[About this exercise]
Extract, unchanged, every line from the top of the material below through the line with "calc(100px - 20px)", and no more.

[Records shown]
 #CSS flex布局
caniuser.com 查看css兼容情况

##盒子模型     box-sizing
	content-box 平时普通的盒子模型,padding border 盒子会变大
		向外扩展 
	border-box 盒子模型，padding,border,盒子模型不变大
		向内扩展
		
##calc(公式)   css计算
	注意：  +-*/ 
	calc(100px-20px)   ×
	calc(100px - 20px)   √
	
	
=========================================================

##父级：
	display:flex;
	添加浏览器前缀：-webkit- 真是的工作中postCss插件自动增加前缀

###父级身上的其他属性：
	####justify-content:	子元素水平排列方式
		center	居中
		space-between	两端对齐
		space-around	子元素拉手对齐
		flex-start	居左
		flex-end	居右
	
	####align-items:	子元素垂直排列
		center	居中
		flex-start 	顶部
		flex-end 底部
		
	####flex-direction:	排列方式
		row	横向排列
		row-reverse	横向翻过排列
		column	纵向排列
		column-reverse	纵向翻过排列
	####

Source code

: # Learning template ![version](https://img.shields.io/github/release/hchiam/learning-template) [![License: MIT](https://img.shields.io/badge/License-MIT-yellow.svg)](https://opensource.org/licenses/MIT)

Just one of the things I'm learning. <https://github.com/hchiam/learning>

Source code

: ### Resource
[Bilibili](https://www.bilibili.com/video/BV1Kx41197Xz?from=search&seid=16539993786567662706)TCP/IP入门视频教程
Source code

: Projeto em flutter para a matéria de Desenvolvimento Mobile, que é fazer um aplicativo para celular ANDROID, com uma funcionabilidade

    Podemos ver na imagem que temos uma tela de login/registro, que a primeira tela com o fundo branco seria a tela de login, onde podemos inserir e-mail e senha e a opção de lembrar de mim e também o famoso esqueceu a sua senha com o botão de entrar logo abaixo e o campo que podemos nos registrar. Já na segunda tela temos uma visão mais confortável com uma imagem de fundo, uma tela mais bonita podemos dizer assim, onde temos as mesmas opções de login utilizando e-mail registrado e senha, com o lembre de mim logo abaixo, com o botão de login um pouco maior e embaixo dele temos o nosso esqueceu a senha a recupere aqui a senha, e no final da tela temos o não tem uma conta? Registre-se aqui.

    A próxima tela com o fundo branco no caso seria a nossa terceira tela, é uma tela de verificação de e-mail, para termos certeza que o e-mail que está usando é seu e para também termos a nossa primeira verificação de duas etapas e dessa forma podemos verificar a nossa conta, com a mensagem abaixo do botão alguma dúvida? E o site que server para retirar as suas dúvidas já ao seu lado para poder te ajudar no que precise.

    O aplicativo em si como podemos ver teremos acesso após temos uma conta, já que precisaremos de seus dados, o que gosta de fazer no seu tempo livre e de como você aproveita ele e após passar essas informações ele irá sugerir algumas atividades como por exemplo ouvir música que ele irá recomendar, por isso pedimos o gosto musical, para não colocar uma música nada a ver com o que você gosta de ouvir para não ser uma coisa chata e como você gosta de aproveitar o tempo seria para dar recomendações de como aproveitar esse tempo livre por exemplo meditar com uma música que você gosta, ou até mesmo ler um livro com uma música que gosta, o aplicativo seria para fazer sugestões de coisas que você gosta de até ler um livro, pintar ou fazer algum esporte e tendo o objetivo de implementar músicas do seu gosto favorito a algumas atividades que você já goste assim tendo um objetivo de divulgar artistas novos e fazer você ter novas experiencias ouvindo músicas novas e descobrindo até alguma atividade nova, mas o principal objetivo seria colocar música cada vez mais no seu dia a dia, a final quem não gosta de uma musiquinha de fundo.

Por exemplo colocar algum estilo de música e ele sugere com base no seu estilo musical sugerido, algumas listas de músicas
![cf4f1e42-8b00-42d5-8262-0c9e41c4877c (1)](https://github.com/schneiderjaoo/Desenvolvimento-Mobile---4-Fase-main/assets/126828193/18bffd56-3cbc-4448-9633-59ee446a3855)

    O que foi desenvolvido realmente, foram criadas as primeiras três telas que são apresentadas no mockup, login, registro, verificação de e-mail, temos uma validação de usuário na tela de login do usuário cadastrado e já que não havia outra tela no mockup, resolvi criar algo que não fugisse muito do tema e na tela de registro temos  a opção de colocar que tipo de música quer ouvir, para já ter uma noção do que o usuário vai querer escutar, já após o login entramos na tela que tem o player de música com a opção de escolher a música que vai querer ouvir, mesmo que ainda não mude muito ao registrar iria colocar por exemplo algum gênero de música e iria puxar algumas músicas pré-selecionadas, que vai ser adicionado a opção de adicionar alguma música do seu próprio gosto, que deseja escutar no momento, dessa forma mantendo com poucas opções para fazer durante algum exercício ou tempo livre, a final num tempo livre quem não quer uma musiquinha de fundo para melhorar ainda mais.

[Answer to this task]
 #CSS flex布局
caniuser.com 查看css兼容情况

##盒子模型     box-sizing
	content-box 平时普通的盒子模型,padding border 盒子会变大
		向外扩展 
	border-box 盒子模型，padding,border,盒子模型不变大
		向内扩展
		
##calc(公式)   css计算
	注意：  +-*/ 
	calc(100px-20px)   ×
	calc(100px - 20px)   √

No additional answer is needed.